Father Pierre-Marie Benoit was a French national who until 1940 lived in the Capuchin monastery in Rome. When war between France and Italy was clearly inevitable, he returned to his homeland and moved into the Capuchin monastery in Marseilles. The Jewish laws enacted by the Vichy government set in motion a tumultuous and active chapter in Father Benoit's life. Out of a profound commitment to humanitarian values, Father Benoit pledged himself to protecting Jewish refugees. Utilizing his ties with passeurs (border guides), the French underground, and other religious organizations-Protestant, Greek Orthodox, and Jewish-Father Benoit procured false papers and hiding places and smuggled some refugees into Spain or Switzerland. His reputation as a man who spared no effort to save Jews spread far and wide.
The waiting room in his monastery teemed with people at all times, and the printing press in the monastery's basement printed thousands of false baptismal certificates for distribution to Jews. When, in November 1942, southern France was occupied and the Swiss and Spanish borders became harder to cross, Father Benoit began to organize the transfer of Jews to the Italian occupation zone. He met in Nice with Guido Lospinoso, the Italian commissioner of Jewish affairs, whom Mussolini had sent at the Germans' insistence. Father Benoit persuaded Lospinoso to refrain from action against the 30,000 Jews who lived in Nice and the vicinity (the original purpose of his trip). In April 1943, he met with Pope Pius XII and presented a plan to transfer Jews in Nice to North Africa via Italy.

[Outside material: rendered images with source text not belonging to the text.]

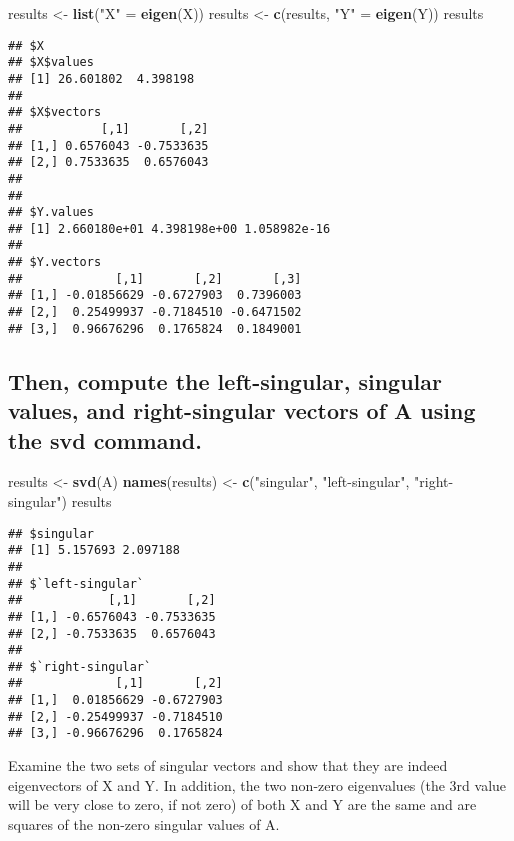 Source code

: \documentclass[]{article}
\newenvironment{Shaded}{\begin{snugshade}}{\end{snugshade}}
\newcommand{\KeywordTok}[1]{\textcolor[rgb]{0.13,0.29,0.53}{\textbf{{#1}}}}
\newcommand{\StringTok}[1]{\textcolor[rgb]{0.31,0.60,0.02}{{#1}}}
\newcommand{\NormalTok}[1]{{#1}}
\begin{document}
\begin{Shaded}
\begin{Highlighting}[]
\NormalTok{results <-}\StringTok{ }\KeywordTok{list}\NormalTok{(}\StringTok{"X"} \NormalTok{=}\StringTok{ }\KeywordTok{eigen}\NormalTok{(X))}
\NormalTok{results <-}\StringTok{ }\KeywordTok{c}\NormalTok{(results, }\StringTok{"Y"} \NormalTok{=}\StringTok{ }\KeywordTok{eigen}\NormalTok{(Y))}
\NormalTok{results}
\end{Highlighting}
\end{Shaded}

\begin{verbatim}
## $X
## $X$values
## [1] 26.601802  4.398198
## 
## $X$vectors
##           [,1]       [,2]
## [1,] 0.6576043 -0.7533635
## [2,] 0.7533635  0.6576043
## 
## 
## $Y.values
## [1] 2.660180e+01 4.398198e+00 1.058982e-16
## 
## $Y.vectors
##             [,1]       [,2]       [,3]
## [1,] -0.01856629 -0.6727903  0.7396003
## [2,]  0.25499937 -0.7184510 -0.6471502
## [3,]  0.96676296  0.1765824  0.1849001
\end{verbatim}

\subsection{Then, compute the left-singular, singular values, and
right-singular vectors of A using the svd
command.}\label{then-compute-the-left-singular-singular-values-and-right-singular-vectors-of-a-using-the-svd-command.}

\begin{Shaded}
\begin{Highlighting}[]
\NormalTok{results <-}\StringTok{ }\KeywordTok{svd}\NormalTok{(A)}
\KeywordTok{names}\NormalTok{(results) <-}\StringTok{ }\KeywordTok{c}\NormalTok{(}\StringTok{"singular"}\NormalTok{, }\StringTok{"left-singular"}\NormalTok{, }\StringTok{"right-singular"}\NormalTok{)}
\NormalTok{results}
\end{Highlighting}
\end{Shaded}

\begin{verbatim}
## $singular
## [1] 5.157693 2.097188
## 
## $`left-singular`
##            [,1]       [,2]
## [1,] -0.6576043 -0.7533635
## [2,] -0.7533635  0.6576043
## 
## $`right-singular`
##             [,1]       [,2]
## [1,]  0.01856629 -0.6727903
## [2,] -0.25499937 -0.7184510
## [3,] -0.96676296  0.1765824
\end{verbatim}

Examine the two sets of singular vectors and show that they are indeed
eigenvectors of X and Y. In addition, the two non-zero eigenvalues (the
3rd value will be very close to zero, if not zero) of both X and Y are
the same and are squares of the non-zero singular values of A.
\end{document}
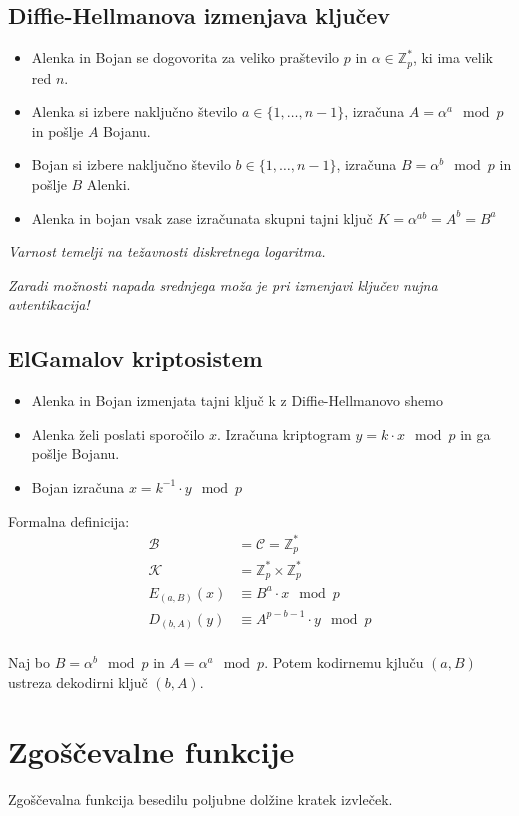 \begin{multicols}{5}
\subsection*{Diffie-Hellmanova izmenjava ključev}
\begin{itemize}
	\item Alenka in Bojan se dogovorita za veliko praštevilo $p$ in $\alpha \in \mathbb{Z}_p^*$, ki ima velik red $n$.
	\item Alenka si izbere naključno število $a \in \{1, \dots, n-1\}$,
	izračuna $A = \alpha^a \mod p$ in pošlje $A$ Bojanu.
	\item Bojan si izbere naključno število $b \in \{1, \dots, n-1\}$, 
	izračuna $B = \alpha^b \mod p$ in pošlje $B$ Alenki.
	\item Alenka in bojan vsak zase izračunata skupni tajni ključ $K = \alpha^{ab} = A^b = B^a$
\end{itemize}
\textit{Varnost temelji na težavnosti diskretnega logaritma.}

\textit{Zaradi možnosti napada srednjega moža je pri izmenjavi ključev nujna avtentikacija!}

\subsection*{ElGamalov kriptosistem}
\begin{itemize}
	\item Alenka in Bojan izmenjata tajni ključ k z Diffie-Hellmanovo shemo
	\item Alenka želi poslati sporočilo $x$. Izračuna kriptogram $y = k\cdot x \mod p$ in ga pošlje Bojanu.
	\item Bojan izračuna $x = k^{-1} \cdot y \mod p$
\end{itemize}
Formalna definicija:
\begin{align*}
	\mathcal{B} &= \mathcal{C} = \mathbb{Z}_p^* \\
	\mathcal{K} &= \mathbb{Z}_p^* \times \mathbb{Z}_p^* \\
	E_{(a,B)}(x) &\equiv B^a \cdot x \mod p \\
	D_{(b,A)}(y) &\equiv A^{p-b-1} \cdot y \mod p \\
\end{align*}

Naj bo $B = \alpha^b \mod p$ in $A = \alpha^a \mod p$. Potem kodirnemu kjluču $(a, B)$ ustreza dekodirni ključ $(b, A)$.

\section*{Zgoščevalne funkcije}
Zgoščevalna funkcija besedilu poljubne dolžine kratek izvleček.


\end{multicols}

This plan was foiled when the Germans occupied northern Italy and the Italian-occupied zone of France. When the Gestapo discovered Father Benoit's activities, he was forced to move to Rome. Although he himself was now a refugee, he persevered in his rescue efforts with even greater fervor. Father Benoit was elected to the board of Delasem (Delegazione Assistenza Emigranti Ebrei), the main Jewish welfare organization in Italy and when the Jewish president was arrested, Father Benoit was named the acting president. The organization's meetings were held at the Capuchin college in Rome. Father Benoit contacted the Swiss, Romanian, Hungarian, and Spanish embassies, and obtained important asylum documents which enabled Jews to circulate freely under false names. Father Benoit also extracted numerous ration cards from the police on the pretext that they were meant for non-Jewish refugees. Many Jews owe their lives to Father Benoit and regard him as the man who saved them from the crematoria. When Rome was liberated in June 1944, the Jewish community held an official synagogue ceremony in honor of Father Benoit and showered him with praise. Years later, U. S. President Lyndon Johnson delivered a moving speech in which he said that Father Benoit's wonderful actions should inspire the American people in the protection and preservation of the rights of citizens, irrespective of race, color or religion.
On April 26, 1966, Yad Vashem recognized Father Pierre-Marie Benoit as Righteous Among the Nations.